La guerre économique et les aspirations de puissance, de Souveraineté, reposent sur une plus forte adaptabilité que ces vieux modèles d’organisation. D’autant que l’humain est la clé de voûte des stratégies eurasiennes, elles sous-tendent que l’on doit parfaitement connaître son interlocuteur pour savoir s’adapter à ce dernier. C’est ce que l’on nomme la géo-culture. C’est aussi un des principes de « l’Art de la Guerre » de Sun Tzu.
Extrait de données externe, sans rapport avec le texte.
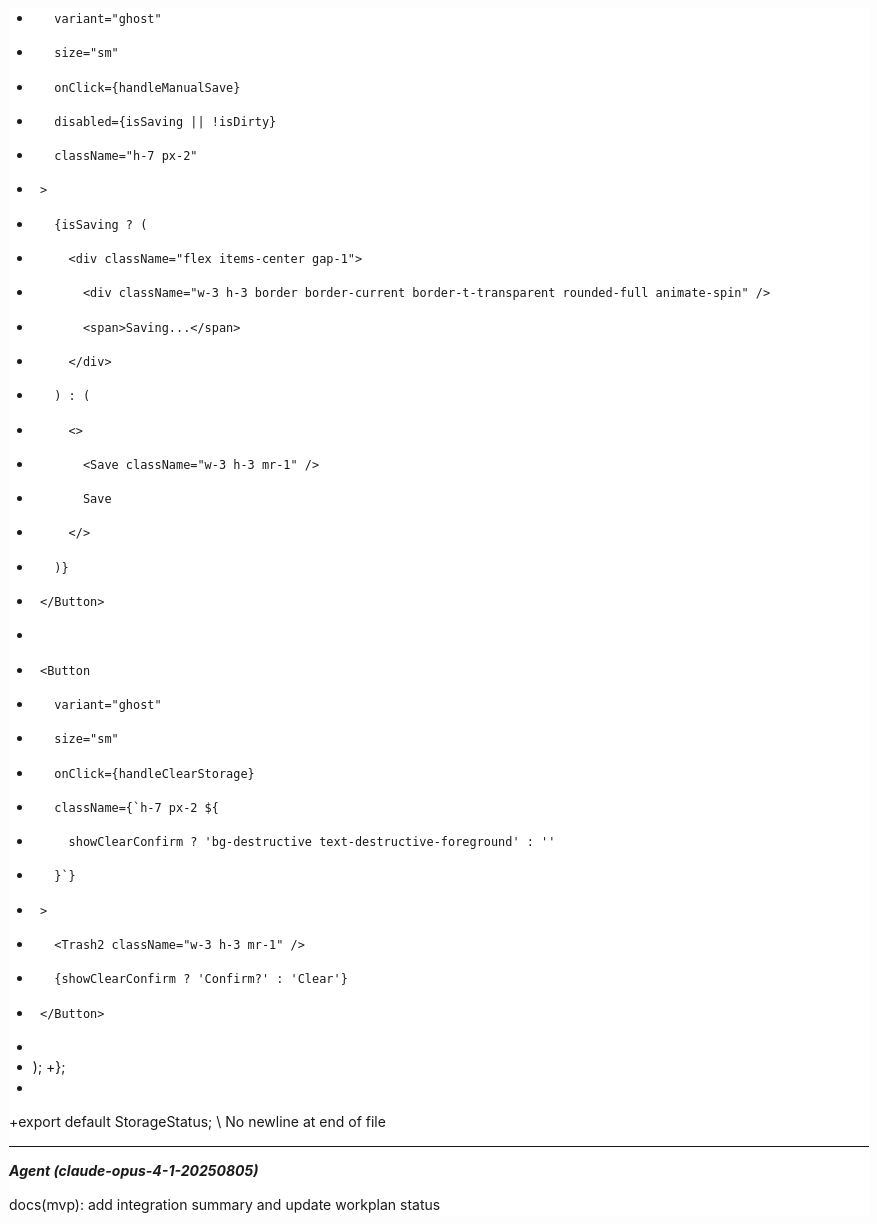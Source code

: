 +        variant="ghost"
+        size="sm"
+        onClick={handleManualSave}
+        disabled={isSaving || !isDirty}
+        className="h-7 px-2"
+      >
+        {isSaving ? (
+          <div className="flex items-center gap-1">
+            <div className="w-3 h-3 border border-current border-t-transparent rounded-full animate-spin" />
+            <span>Saving...</span>
+          </div>
+        ) : (
+          <>
+            <Save className="w-3 h-3 mr-1" />
+            Save
+          </>
+        )}
+      </Button>
+
+      <Button
+        variant="ghost"
+        size="sm"
+        onClick={handleClearStorage}
+        className={`h-7 px-2 ${
+          showClearConfirm ? 'bg-destructive text-destructive-foreground' : ''
+        }`}
+      >
+        <Trash2 className="w-3 h-3 mr-1" />
+        {showClearConfirm ? 'Confirm?' : 'Clear'}
+      </Button>
+    </div>
+  );
+};
+
+export default StorageStatus;
\ No newline at end of file


---

_**Agent (claude-opus-4-1-20250805)**_

docs(mvp): add integration summary and update workplan status

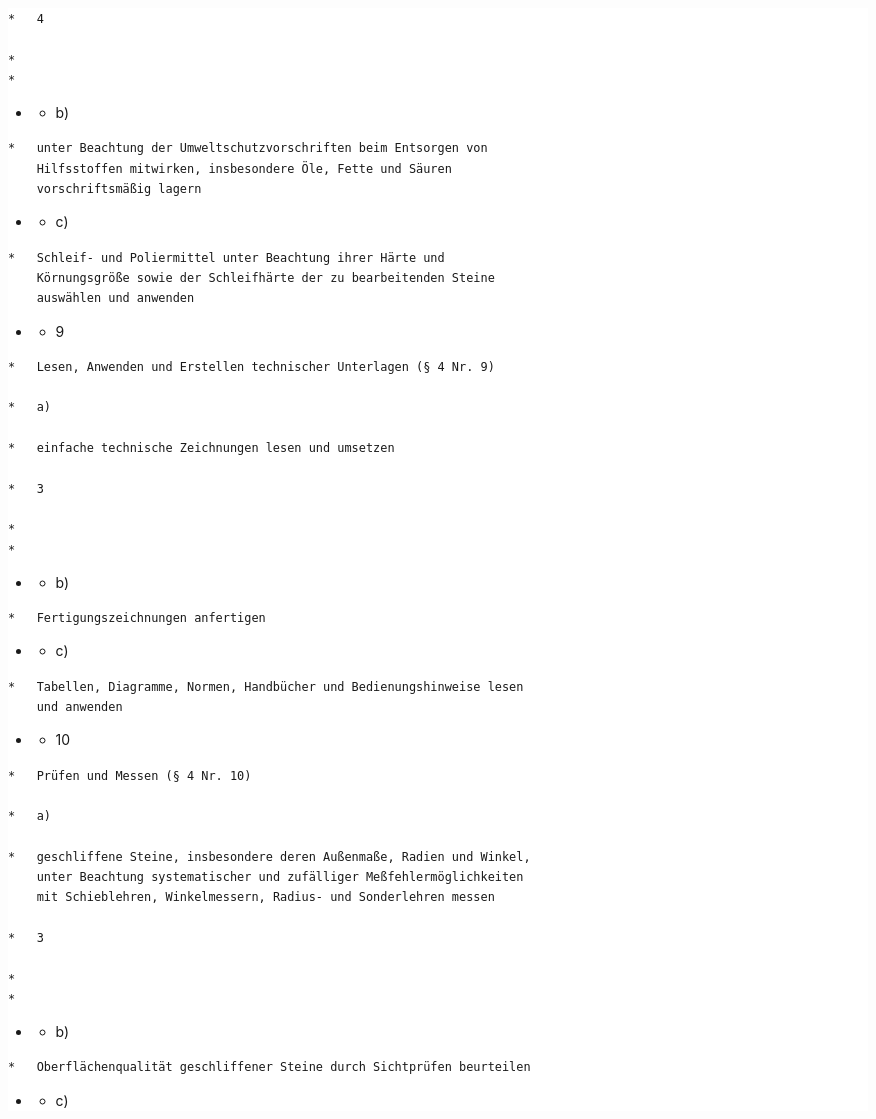     *   4

    *
    *

*    *   b)

    *   unter Beachtung der Umweltschutzvorschriften beim Entsorgen von
        Hilfsstoffen mitwirken, insbesondere Öle, Fette und Säuren
        vorschriftsmäßig lagern


*    *   c)

    *   Schleif- und Poliermittel unter Beachtung ihrer Härte und
        Körnungsgröße sowie der Schleifhärte der zu bearbeitenden Steine
        auswählen und anwenden


*    *   9

    *   Lesen, Anwenden und Erstellen technischer Unterlagen (§ 4 Nr. 9)

    *   a)

    *   einfache technische Zeichnungen lesen und umsetzen

    *   3

    *
    *

*    *   b)

    *   Fertigungszeichnungen anfertigen


*    *   c)

    *   Tabellen, Diagramme, Normen, Handbücher und Bedienungshinweise lesen
        und anwenden


*    *   10

    *   Prüfen und Messen (§ 4 Nr. 10)

    *   a)

    *   geschliffene Steine, insbesondere deren Außenmaße, Radien und Winkel,
        unter Beachtung systematischer und zufälliger Meßfehlermöglichkeiten
        mit Schieblehren, Winkelmessern, Radius- und Sonderlehren messen

    *   3

    *
    *

*    *   b)

    *   Oberflächenqualität geschliffener Steine durch Sichtprüfen beurteilen


*    *   c)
A quoi servent exactement le renseignement et la géo-culture pour une entreprise européenne ? Simplement à faire des affaires ! Les marchés domestiques de chaque pays, pris indépendamment sont trop petits, enlisés dans leurs difficultés à se réformer. Il est donc vital de considérer le marché européen comme un ensemble, qui n’est cependant pas tout à fait cohérent en raison des disparités fiscales et politiques. La géo-culture, c’est la capacité à comprendre cette disparité et à la transformer en un levier de négociation pertinent. Nous sommes faits pour nous comprendre, si ce n’est en raison de notre position géographique, en tout cas c’est que nous sommes considérés comme un territoire à contrôler par les véritables super puissances mondiales. Commençons par s’adapter à notre propre Communauté et tirons avantage de l’héritage européen.

Conclusion du dossier

En conclusion de ce dossier sur la reprise en K que nous avons entamé au début de l’hiver, il est essentiel d’acter les transformations majeures qui se sont opérées en quelques mois. Le monde a effectivement changé, il y a un monde d’après. Mais ce monde d’après ne ressemble pas aux rêves idéalistes des Européens. Il ne ressemble même pas aux ambitions américaines de toute puissance, il a plutôt des parfums venus d’Asie.

Ce monde d’après a mis à terre les conceptions intellectuelles provenant des écoles de commerce de doctrine américaine, que l’Europe a assimilé depuis le plan Marshall, pour apporter une conception plus pragmatique, plus viscérale de l’économie et de la Souveraineté.

Travailler pour le pays, pour l’Europe même, est central car rien de ce qui fut construit dans les pays européens ou dans l’Union européenne n’est finalement sécurisé. Penser à sa compétitivité pour survivre dans un environnement implacable ne s’improvise pas, on ne peut non plus avoir une saine confiance dans les grands penseurs qui dominèrent la vie intellectuelle du management, de la gestion et de la stratégie.

On ne peut faire que se tourner vers les véritables puissances, à l’instar de notre Grand frère américain, pour apprendre d’elles. Oui, le monde a changé, il importe de s’y adapter pour constituer et développer une économie de puissance garante de l’identité européenne.